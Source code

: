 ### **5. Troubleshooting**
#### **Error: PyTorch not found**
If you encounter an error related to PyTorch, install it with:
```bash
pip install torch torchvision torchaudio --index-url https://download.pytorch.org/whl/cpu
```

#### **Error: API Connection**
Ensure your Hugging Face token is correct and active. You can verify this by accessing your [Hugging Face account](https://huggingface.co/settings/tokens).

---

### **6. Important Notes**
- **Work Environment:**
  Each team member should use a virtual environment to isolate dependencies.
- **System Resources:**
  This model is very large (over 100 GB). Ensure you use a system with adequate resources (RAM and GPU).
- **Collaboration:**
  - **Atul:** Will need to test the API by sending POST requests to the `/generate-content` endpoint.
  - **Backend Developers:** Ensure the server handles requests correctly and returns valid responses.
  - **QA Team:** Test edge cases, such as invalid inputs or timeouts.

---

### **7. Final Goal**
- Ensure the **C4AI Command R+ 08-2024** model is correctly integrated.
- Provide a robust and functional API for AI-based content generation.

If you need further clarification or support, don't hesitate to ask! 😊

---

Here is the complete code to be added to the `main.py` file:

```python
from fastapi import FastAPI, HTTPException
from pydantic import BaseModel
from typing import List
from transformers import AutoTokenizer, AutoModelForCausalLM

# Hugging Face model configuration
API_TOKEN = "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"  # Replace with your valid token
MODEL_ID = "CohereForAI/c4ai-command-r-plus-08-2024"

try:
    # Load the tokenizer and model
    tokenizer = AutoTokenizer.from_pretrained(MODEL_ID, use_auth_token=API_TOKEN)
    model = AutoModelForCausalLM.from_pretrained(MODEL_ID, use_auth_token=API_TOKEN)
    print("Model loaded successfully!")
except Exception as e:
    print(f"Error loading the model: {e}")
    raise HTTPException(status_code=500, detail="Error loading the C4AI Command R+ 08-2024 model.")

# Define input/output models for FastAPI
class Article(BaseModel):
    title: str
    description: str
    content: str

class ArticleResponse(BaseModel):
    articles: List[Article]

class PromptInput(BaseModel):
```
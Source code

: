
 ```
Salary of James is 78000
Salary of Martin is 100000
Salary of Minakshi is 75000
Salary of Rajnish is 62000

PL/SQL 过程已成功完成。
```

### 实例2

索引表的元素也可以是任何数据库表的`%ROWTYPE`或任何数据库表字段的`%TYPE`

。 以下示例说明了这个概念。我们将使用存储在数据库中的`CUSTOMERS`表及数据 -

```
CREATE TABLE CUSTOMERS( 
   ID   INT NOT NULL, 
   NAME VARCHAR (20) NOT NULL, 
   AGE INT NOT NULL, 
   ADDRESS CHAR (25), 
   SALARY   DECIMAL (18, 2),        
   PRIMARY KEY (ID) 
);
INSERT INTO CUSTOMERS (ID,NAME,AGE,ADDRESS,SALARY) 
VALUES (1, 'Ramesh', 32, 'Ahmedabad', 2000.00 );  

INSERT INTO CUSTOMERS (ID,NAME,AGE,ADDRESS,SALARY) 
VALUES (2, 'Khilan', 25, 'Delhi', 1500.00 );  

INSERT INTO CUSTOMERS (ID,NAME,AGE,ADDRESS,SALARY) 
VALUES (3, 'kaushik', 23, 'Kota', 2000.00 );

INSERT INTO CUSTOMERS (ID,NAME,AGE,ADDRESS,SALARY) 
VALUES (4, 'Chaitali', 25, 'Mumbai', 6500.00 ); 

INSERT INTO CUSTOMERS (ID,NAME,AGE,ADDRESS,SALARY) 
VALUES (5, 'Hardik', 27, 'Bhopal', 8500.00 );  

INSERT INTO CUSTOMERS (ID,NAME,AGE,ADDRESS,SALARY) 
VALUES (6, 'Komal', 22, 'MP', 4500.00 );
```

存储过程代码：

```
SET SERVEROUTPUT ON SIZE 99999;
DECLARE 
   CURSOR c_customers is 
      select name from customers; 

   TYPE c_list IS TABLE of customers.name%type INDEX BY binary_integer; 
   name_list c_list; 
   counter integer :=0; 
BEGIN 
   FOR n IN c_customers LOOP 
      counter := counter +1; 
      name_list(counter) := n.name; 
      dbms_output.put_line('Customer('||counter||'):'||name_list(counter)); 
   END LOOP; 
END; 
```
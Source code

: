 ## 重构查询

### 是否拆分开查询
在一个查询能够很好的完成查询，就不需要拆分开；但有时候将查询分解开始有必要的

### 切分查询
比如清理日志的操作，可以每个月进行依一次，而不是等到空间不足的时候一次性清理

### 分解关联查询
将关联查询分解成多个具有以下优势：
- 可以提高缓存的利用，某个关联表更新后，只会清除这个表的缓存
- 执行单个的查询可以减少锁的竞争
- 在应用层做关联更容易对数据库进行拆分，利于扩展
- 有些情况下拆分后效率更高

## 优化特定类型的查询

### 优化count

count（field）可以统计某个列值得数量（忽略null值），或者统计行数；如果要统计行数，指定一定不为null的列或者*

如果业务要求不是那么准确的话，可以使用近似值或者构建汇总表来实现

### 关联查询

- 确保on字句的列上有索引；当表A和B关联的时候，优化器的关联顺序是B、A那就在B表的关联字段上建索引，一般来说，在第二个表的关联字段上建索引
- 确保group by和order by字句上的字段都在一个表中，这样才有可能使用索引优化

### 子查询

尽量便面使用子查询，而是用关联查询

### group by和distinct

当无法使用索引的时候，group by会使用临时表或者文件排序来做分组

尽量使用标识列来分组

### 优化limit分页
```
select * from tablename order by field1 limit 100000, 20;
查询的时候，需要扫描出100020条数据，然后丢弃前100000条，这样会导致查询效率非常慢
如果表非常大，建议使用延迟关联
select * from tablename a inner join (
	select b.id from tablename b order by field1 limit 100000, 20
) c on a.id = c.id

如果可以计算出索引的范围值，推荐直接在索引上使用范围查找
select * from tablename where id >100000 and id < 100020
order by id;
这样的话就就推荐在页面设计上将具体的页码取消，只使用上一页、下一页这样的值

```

#####

▶ Task requirements
The lines to copy are those in the listing that contain "tablename".

▶ The completed task
select * from tablename order by field1 limit 100000, 20;
select * from tablename a inner join (
	select b.id from tablename b order by field1 limit 100000, 20
select * from tablename where id >100000 and id < 100020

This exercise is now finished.